(Recorded information Opens)
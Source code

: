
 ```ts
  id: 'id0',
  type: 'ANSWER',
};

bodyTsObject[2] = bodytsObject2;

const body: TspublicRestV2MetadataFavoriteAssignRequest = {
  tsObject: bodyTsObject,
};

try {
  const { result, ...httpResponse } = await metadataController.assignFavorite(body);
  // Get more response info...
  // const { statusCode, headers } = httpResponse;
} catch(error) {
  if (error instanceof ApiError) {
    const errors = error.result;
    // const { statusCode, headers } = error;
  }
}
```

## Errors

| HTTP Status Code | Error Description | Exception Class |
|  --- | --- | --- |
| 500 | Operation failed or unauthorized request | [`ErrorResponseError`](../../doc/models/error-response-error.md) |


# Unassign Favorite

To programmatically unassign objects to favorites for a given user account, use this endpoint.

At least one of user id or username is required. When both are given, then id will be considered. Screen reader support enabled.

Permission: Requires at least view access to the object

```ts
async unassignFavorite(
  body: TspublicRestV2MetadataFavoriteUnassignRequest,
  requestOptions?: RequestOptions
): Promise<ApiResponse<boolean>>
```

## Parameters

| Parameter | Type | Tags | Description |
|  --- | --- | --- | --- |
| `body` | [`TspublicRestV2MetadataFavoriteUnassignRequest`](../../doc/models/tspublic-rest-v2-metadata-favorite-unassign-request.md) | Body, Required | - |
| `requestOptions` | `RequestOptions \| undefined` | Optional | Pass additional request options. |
(Recorded information Closes)
(Recorded information Opens)
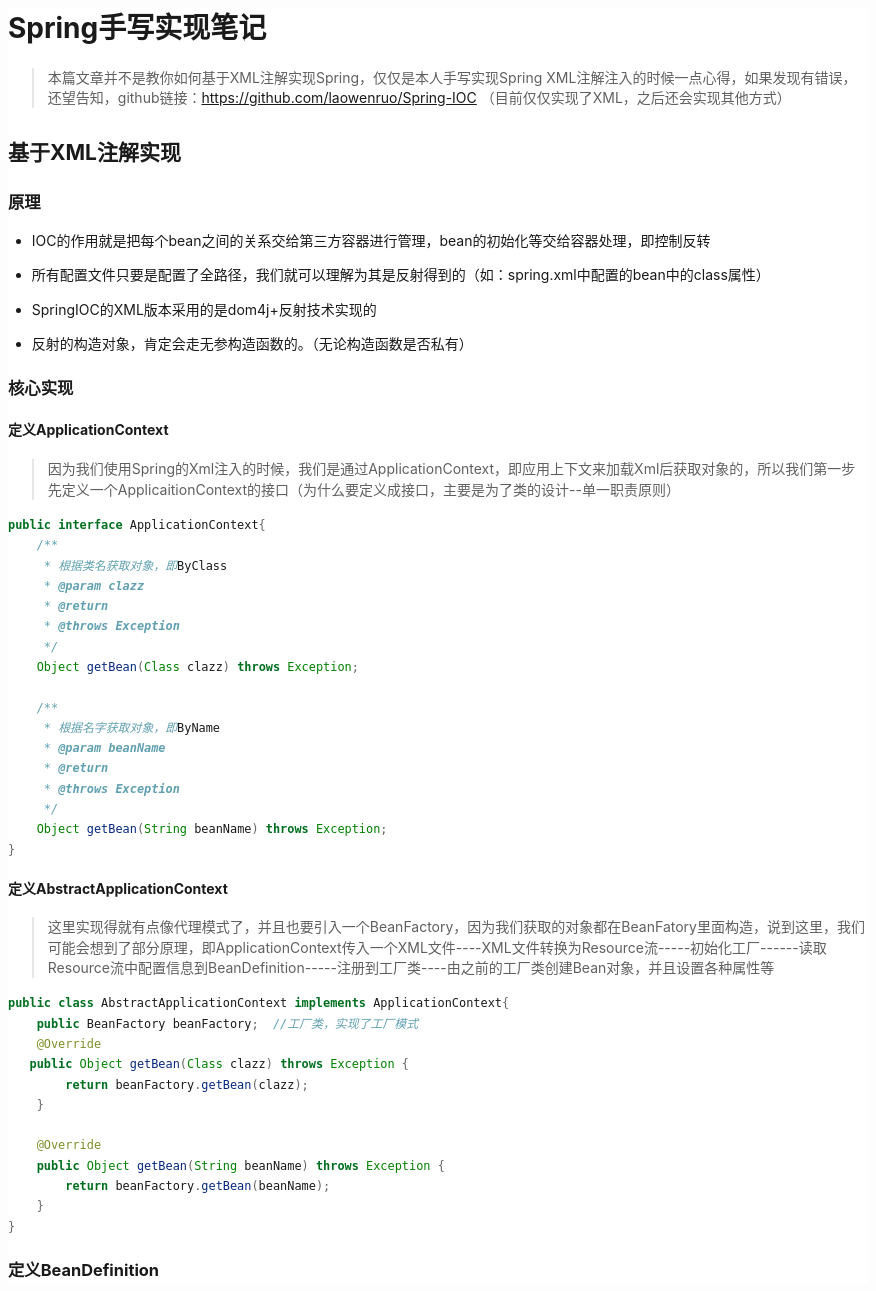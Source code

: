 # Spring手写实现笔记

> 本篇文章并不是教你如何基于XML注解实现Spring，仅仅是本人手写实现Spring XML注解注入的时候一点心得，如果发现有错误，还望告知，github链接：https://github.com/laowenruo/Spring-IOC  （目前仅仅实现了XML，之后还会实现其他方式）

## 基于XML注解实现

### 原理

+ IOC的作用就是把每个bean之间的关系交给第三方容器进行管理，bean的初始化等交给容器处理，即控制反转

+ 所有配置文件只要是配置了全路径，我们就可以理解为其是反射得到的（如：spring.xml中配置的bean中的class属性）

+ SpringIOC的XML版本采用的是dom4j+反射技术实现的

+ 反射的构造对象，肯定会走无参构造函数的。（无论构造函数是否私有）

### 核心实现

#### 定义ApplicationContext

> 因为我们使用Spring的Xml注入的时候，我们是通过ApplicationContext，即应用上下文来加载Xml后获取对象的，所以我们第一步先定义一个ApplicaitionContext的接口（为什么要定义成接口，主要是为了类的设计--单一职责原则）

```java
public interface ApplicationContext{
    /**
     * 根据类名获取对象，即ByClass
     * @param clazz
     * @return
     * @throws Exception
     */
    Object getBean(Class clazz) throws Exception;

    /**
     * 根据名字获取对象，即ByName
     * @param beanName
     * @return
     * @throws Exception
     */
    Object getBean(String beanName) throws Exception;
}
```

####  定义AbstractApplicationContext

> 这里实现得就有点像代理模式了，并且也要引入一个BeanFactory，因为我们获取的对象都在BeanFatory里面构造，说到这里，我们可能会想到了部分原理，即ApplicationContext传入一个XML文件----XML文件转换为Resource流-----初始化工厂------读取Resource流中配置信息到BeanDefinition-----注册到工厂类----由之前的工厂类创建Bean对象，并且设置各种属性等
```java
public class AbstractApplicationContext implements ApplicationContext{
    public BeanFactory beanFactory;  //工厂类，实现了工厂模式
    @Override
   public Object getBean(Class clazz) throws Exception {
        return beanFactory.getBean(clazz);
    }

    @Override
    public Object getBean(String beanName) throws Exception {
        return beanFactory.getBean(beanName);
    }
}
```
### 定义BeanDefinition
(Recorded information Closes)
## Work request:
What are the lines above that hold the string "getBean"? Copy them.

## Answer section:
    Object getBean(Class clazz) throws Exception;
    Object getBean(String beanName) throws Exception;
   public Object getBean(Class clazz) throws Exception {
        return beanFactory.getBean(clazz);
    public Object getBean(String beanName) throws Exception {
        return beanFactory.getBean(beanName);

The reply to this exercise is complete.